Peter se inclinó sobre Maureen, incapaz de contener su creciente nerviosismo. Miró los rostros embelesados que le rodeaban, pero se dirigió a su prima.

—La escritura —dijo, y su voz se quebró—. Está en… griego.

Maureen contuvo el aliento.

—¿Sabes leerlo? — preguntó esperanzada.

Pero ya sabía la respuesta antes de que él hablara. El color había abandonado su rostro. Todos los presentes comprendieron que el mundo que conocía el padre Peter Healy jamás volvería a ser el mismo.
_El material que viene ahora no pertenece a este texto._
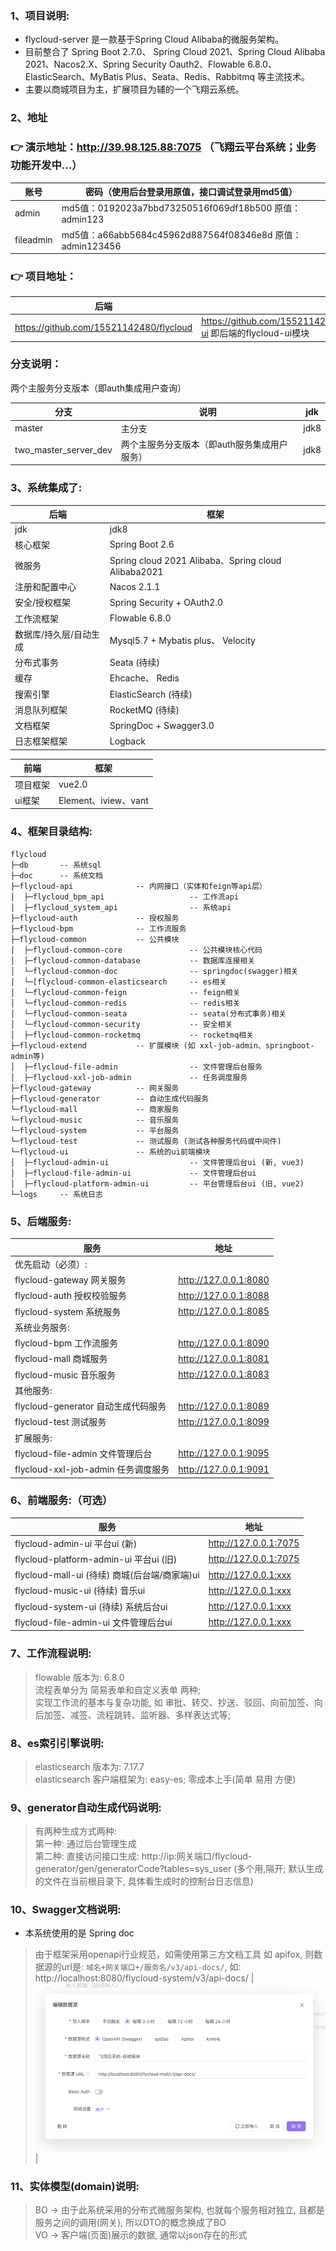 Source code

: 
### 1、项目说明:
- flycloud-server 是一款基于Spring Cloud Alibaba的微服务架构。
- 目前整合了 Spring Boot 2.7.0、 Spring Cloud 2021、Spring Cloud Alibaba 2021、Nacos2.X、Spring Security Oauth2、Flowable 6.8.0、ElasticSearch、MyBatis Plus、Seata、Redis、Rabbitmq 等主流技术。
- 主要以商城项目为主，扩展项目为辅的一个飞翔云系统。


### 2、地址

### 👉 演示地址：http://39.98.125.88:7075  （飞翔云平台系统；业务功能开发中...）
| 账号        | 密码（使用后台登录用原值，接口调试登录用md5值）                            |
|-----------|------------------------------------------------------|
| admin     | md5值：0192023a7bbd73250516f069df18b500 原值：admin123    |
| fileadmin | md5值：a66abb5684c45962d887564f08346e8d 原值：admin123456 |


### 👉 项目地址：
| 后端                                        | 前端                                                                                |
|-------------------------------------------|-----------------------------------------------------------------------------------|
| https://github.com/15521142480/flycloud   | https://github.com/15521142480/flycloud/tree/master/flycloud-ui 即后端的flycloud-ui模块 |

### 分支说明：
 两个主服务分支版本（即auth集成用户查询）

| 分支                     | 说明                       | jdk               |
|------------------------|--------------------------|-------------------|
| master                 | 主分支                      | jdk8              |
| two_master_server_dev  | 两个主服务分支版本（即auth服务集成用户服务） | jdk8              |


### 3、系统集成了:

| 后端           | 框架                                                 |
|--------------|----------------------------------------------------|
| jdk          | jdk8                                               |
| 核心框架         | Spring Boot 2.6                                    |
| 微服务          | Spring cloud 2021 Alibaba、Spring cloud Alibaba2021 |
| 注册和配置中心      | Nacos 2.1.1                                        |
| 安全/授权框架      | Spring Security + OAuth2.0                         |
| 工作流框架        | Flowable 6.8.0                                     |
| 数据库/持久层/自动生成 | Mysql5.7 + Mybatis plus、 Velocity                  |
| 分布式事务        | Seata (待续)                                         |
| 缓存           | Ehcache、 Redis                                     |
| 搜索引擎         | ElasticSearch (待续)                                 |
| 消息队列框架       | RocketMQ (待续)                                      |
| 文档框架         | SpringDoc + Swagger3.0                             |
| 日志框架框架       | Logback                                            |


| 前端      | 框架                                                 |
|---------|----------------------------------------------------|
| 项目框架    | vue2.0                                             |
| ui框架    | Element、iview、vant                                 |


### 4、框架目录结构:
```
flycloud
├─db       -- 系统sql
├─doc      -- 系统文档
├─flycloud-api              -- 内网接口（实体和feign等api层）
│  ├─flycloud_bpm_api                   -- 工作流api
│  ├─flycloud_system_api                -- 系统api
├─flycloud-auth             -- 授权服务
├─flycloud-bpm              -- 工作流服务
├─flycloud-common           -- 公共模块
│  ├─flycloud-common-core               -- 公共模块核心代码
│  ├─flycloud-common-database           -- 数据库连接相关
│  └─flycloud-common-doc                -- springdoc(swagger)相关
│  └─[flycloud-common-elasticsearch     -- es相关
│  └─flycloud-common-feign              -- feign相关
│  └─flycloud-common-redis              -- redis相关
│  └─flycloud-common-seata              -- seata(分布式事务)相关
│  └─flycloud-common-security           -- 安全相关
│  ├─flycloud-common-rocketmq           -- rocketmq相关
├─flycloud-extend           -- 扩展模块 (如 xxl-job-admin、springboot-admin等)
│  ├─flycloud-file-admin                -- 文件管理后台服务
│  ├─flycloud-xxl-job-admin             -- 任务调度服务
├─flycloud-gateway          -- 网关服务
├─flycloud-generator        -- 自动生成代码服务
└─flycloud-mall             -- 商家服务
└─flycloud-music            -- 音乐服务
└─flycloud-system           -- 平台服务
└─flycloud-test             -- 测试服务 (测试各种服务代码或中间件)
└─flycloud-ui               -- 系统的ui前端模块
│  ├─flycloud-admin-ui                  -- 文件管理后台ui (新, vue3)
│  ├─flycloud-file-admin-ui             -- 文件管理后台ui
│  ├─flycloud-platform-admin-ui         -- 平台管理后台ui (旧, vue2)
└─logs     -- 系统日志 
```


### 5、后端服务:
| 服务                                | 地址                    |
|-----------------------------------|-----------------------|
| 优先启动（必须）:                         |
| flycloud-gateway     网关服务         | http://127.0.0.1:8080 |
| flycloud-auth        授权校验服务       | http://127.0.0.1:8088 |
| flycloud-system      系统服务         | http://127.0.0.1:8085 |
| 系统业务服务:                           |
| flycloud-bpm         工作流服务        | http://127.0.0.1:8090 |
| flycloud-mall        商城服务         | http://127.0.0.1:8081 |
| flycloud-music       音乐服务         | http://127.0.0.1:8083 |
| 其他服务:                             |
| flycloud-generator   自动生成代码服务     | http://127.0.0.1:8089 |
| flycloud-test        测试服务         | http://127.0.0.1:8099 |
| 扩展服务:                             |
| flycloud-file-admin   文件管理后台      | http://127.0.0.1:9095 |
| flycloud-xxl-job-admin     任务调度服务 | http://127.0.0.1:9091 |


### 6、前端服务:（可选）
| 服务                                        | 地址                    |
|-------------------------------------------|-----------------------|
| flycloud-admin-ui            平台ui (新)     | http://127.0.0.1:7075 |
| flycloud-platform-admin-ui   平台ui (旧)     | http://127.0.0.1:7075 |
| flycloud-mall-ui (待续)       商城(后台端/商家端)ui | http://127.0.0.1:xxx  |
| flycloud-music-ui (待续)      音乐ui          | http://127.0.0.1:xxx  |
| flycloud-system-ui (待续)     系统后台ui        | http://127.0.0.1:xxx  |
| flycloud-file-admin-ui   文件管理后台ui         | http://127.0.0.1:xxx  |


### 7、工作流程说明:
>   flowable 版本为: 6.8.0
>   <br> 流程表单分为 简易表单和自定义表单 两种; 
>   <br> 实现工作流的基本与复杂功能, 如 审批、转交、抄送、驳回、向前加签、向后加签、减签、流程跳转、监听器、多样表达式等;


### 8、es索引引擎说明:
>   elasticsearch 版本为: 7.17.7
>   <br> elasticsearch 客户端框架为: easy-es; 零成本上手(简单 易用 方便)


### 9、generator自动生成代码说明:
>   有两种生成方式两种:
>   <br> 第一种: 通过后台管理生成
>   <br> 第二种: 直接访问接口生成: http://ip:网关端口/flycloud-generator/gen/generatorCode?tables=sys_user  (多个用,隔开; 默认生成的文件在当前根目录下, 具体看生成时的控制台日志信息)


### 10、Swagger文档说明:
-  本系统使用的是 Spring doc
>  由于框架采用openapi行业规范，如需使用第三方文档工具 如 apifox, 则数据源的url是: `域名+网关端口+/服务名/v3/api-docs/`, 如: http://localhost:8080/flycloud-system/v3/api-docs/
> | ![输入图片说明](https://github.com/15521142480/flycloud/blob/7996bf17103b53774015b516e2c55edf13ee3cee/doc/swagger/img.png "屏幕截图") |


### 11、实体模型(domain)说明:
>   BO -> 由于此系统采用的分布式微服务架构, 也就每个服务相对独立, 且都是服务之间的调用(网关), 所以DTO的概念换成了BO
>   <br> VO -> 客户端(页面)展示的数据, 通常以json存在的形式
—«Soy María, llamada la Magdalena —tradujo poco a poco—. Y…»

Calló, no para causar un efecto dramático, sino porque no estaba seguro de poder continuar. Una mirada al rostro de Maureen le bastó para comprender que no tenía otra alternativa que seguir traduciendo.

—«Soy la esposa legítima de Jesús, llamado el Mesías, que era hijo soberano de la casa de David».